- [PROBLEM DETAILS]:
Return every line below in which "this" appears.

- [DATA PROVIDED]:
<<<<

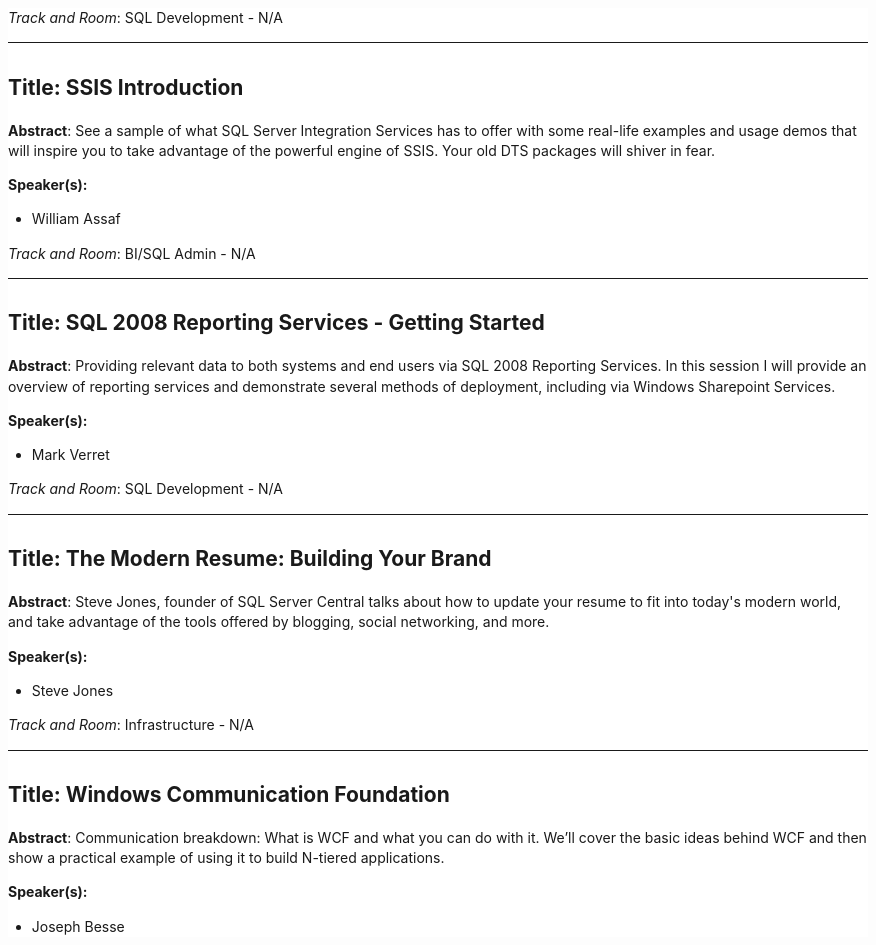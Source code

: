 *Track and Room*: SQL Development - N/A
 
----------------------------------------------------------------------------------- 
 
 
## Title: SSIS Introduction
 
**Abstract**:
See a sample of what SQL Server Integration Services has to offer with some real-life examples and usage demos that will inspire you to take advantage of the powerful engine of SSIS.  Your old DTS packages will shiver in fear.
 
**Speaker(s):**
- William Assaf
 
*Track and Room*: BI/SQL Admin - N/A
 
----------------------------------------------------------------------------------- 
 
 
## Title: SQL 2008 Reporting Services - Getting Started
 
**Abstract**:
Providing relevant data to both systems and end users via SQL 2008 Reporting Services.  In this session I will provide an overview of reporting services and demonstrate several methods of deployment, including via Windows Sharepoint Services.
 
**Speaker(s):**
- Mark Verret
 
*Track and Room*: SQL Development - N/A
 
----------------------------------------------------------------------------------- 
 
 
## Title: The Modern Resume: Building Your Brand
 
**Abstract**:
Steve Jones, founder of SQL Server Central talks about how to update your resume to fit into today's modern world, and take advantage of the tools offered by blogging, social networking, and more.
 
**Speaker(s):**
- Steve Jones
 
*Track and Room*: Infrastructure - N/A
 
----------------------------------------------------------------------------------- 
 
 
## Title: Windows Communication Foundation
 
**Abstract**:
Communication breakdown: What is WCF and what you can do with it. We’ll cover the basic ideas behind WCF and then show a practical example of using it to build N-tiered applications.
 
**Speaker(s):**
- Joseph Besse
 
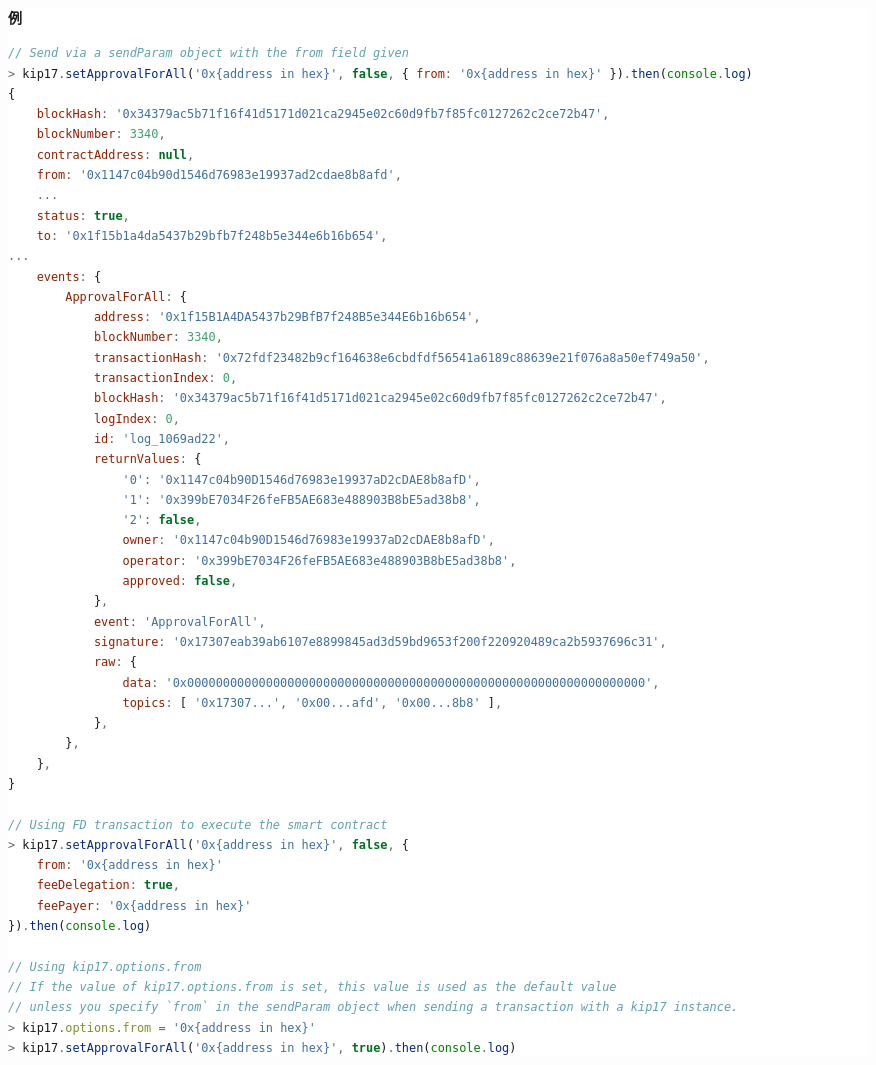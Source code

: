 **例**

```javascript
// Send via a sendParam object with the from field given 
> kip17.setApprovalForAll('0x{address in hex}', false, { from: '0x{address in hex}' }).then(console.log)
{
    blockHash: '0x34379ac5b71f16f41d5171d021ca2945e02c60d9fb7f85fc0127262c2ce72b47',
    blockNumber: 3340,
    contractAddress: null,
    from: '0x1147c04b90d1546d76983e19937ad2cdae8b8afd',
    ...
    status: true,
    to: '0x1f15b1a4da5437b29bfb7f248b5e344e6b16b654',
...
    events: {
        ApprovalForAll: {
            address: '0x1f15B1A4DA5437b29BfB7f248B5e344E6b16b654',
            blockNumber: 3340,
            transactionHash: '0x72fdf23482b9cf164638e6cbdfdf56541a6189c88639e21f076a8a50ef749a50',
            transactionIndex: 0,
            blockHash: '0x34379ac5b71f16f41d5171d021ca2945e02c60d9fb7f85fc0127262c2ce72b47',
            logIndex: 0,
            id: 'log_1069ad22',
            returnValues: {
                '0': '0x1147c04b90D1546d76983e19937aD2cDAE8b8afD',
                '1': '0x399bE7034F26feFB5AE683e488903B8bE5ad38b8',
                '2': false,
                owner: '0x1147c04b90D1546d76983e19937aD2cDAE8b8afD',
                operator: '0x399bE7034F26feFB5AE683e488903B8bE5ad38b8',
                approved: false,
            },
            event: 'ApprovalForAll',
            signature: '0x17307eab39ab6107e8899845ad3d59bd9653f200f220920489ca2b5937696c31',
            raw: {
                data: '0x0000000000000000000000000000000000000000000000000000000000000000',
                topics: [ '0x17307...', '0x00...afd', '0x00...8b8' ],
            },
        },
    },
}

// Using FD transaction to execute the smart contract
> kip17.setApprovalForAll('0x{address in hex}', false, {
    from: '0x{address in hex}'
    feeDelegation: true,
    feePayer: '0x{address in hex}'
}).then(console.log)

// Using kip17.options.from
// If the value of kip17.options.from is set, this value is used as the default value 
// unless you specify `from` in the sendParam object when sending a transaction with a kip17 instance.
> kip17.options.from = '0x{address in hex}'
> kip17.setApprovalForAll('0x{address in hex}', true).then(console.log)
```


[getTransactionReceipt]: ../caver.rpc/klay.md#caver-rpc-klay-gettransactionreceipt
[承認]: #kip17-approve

>>>>

- [OUTPUT BELOW]:
Providing relevant data to both systems and end users via SQL 2008 Reporting Services.  In this session I will provide an overview of reporting services and demonstrate several methods of deployment, including via Windows Sharepoint Services.
// If the value of kip17.options.from is set, this value is used as the default value 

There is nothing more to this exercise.